# [To do]
Given the entries below, copy each of them out exactly.

# [Material to process]

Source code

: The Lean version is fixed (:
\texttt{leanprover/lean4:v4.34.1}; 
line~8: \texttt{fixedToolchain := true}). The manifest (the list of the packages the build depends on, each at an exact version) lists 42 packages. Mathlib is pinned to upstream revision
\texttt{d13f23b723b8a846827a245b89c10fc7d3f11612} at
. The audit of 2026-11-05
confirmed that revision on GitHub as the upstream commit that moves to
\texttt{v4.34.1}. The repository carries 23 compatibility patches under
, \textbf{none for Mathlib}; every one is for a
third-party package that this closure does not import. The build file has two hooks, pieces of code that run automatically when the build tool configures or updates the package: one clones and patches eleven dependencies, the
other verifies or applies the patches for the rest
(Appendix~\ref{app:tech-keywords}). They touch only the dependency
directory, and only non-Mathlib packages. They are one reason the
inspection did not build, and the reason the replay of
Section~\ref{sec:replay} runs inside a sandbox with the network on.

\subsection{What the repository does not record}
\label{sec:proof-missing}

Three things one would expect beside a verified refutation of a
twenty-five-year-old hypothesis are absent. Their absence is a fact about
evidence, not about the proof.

# [Finished exercise]
Source code

: The Lean version is fixed (:
\texttt{leanprover/lean4:v4.34.1}; 
line~8: \texttt{fixedToolchain := true}). The manifest (the list of the packages the build depends on, each at an exact version) lists 42 packages. Mathlib is pinned to upstream revision
\texttt{d13f23b723b8a846827a245b89c10fc7d3f11612} at
. The audit of 2026-11-05
confirmed that revision on GitHub as the upstream commit that moves to
\texttt{v4.34.1}. The repository carries 23 compatibility patches under
, \textbf{none for Mathlib}; every one is for a
third-party package that this closure does not import. The build file has two hooks, pieces of code that run automatically when the build tool configures or updates the package: one clones and patches eleven dependencies, the
other verifies or applies the patches for the rest
(Appendix~\ref{app:tech-keywords}). They touch only the dependency
directory, and only non-Mathlib packages. They are one reason the
inspection did not build, and the reason the replay of
Section~\ref{sec:replay} runs inside a sandbox with the network on.

\subsection{What the repository does not record}
\label{sec:proof-missing}

Three things one would expect beside a verified refutation of a
twenty-five-year-old hypothesis are absent. Their absence is a fact about
evidence, not about the proof.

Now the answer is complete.